LIVRE : Aventures d'Arthur Gordon Pym (The Narrative of Arthur Gordon Pym of Nantucket) d'Edgar Allan Poe - 1837

aventures_arthur_gordon_pynnBon, d'accord, c'est une oeuvre de jeunesse, c'est super maladroit dans la construction, il y a de longs passages inutiles, d'accord. Il n'empêche que ce bouquin est très souvent sidérant, d'une violence morbide vraiment sans égale dans ce genre de littérature (même Stevenson ou Melville n'auraient pas osé une telle noirceur).
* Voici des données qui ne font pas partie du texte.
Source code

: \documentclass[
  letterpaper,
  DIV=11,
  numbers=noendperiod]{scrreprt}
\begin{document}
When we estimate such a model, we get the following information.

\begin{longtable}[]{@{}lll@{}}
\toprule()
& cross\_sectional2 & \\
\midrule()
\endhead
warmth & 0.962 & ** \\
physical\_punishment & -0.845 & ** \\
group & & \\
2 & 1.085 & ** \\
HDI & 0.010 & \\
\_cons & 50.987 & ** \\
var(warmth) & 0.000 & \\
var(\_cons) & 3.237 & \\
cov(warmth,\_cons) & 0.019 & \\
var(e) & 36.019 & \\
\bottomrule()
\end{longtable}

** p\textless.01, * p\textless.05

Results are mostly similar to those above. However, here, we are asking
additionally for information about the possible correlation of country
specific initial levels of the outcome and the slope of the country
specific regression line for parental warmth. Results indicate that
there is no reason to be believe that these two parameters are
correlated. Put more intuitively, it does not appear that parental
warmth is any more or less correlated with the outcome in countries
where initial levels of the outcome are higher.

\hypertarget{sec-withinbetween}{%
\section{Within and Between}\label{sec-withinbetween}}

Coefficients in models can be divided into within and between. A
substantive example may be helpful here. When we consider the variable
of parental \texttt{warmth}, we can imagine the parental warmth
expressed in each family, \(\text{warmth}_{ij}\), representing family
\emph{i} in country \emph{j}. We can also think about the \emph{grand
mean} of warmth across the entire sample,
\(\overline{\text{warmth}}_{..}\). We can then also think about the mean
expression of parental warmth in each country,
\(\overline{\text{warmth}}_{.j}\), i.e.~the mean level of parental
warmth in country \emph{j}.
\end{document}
Toute la première moitié du roman est une surenchère constante dans l'horreur, et Poe montre déjà sa maîtrise extraordinaire des ambiances fantastico-mortifères.

Le héros est d'abord enfermé dans la cale d'un bateau, dans le noir complet, avec un chien qui devient de plus en plus affamé et enragé : Poe en fait trois chapitres captivants, déclinant toute une palette de noirs et de peur, dans une variation de vocabulaire incroyable (gloire en soit plutôt rendue, d'ailleurs, à l'immense traducteur qu'est Baudelaire, comme un poisson dans l'eau dans cette atmosphère d'une noirceur totale). On est tenus par les c... par ce style hyper-précis, qui nous enfonce de plus en plus dans l'horreur, décrit par le menu toutes les étapes de la terreur. Les chapitres suivants vont continuer dans leur vision apocalyptique : le héros se retrouve abandonné avec trois rescapés sur un bateau privé de voiles, de gouvernail, de mats, bref de tout : un simple bout de bois ballotté par la tempête. La description de la survie de ces hommes abandonnés au sein du cosmos est horrible, Poe les entraînant dans une spirale de déshumanisation sans aucune issue : le sommet du roman, c'est cette description d'un bateau-fantôme croisé par hasard, jonché de cadavres et mené par un pilote mort depuis longtemps, que les mouettes grignotent goulûment. On est loin de la littérature pour enfants habituellement liée au genre du récit de voyage. C'est l'horreur.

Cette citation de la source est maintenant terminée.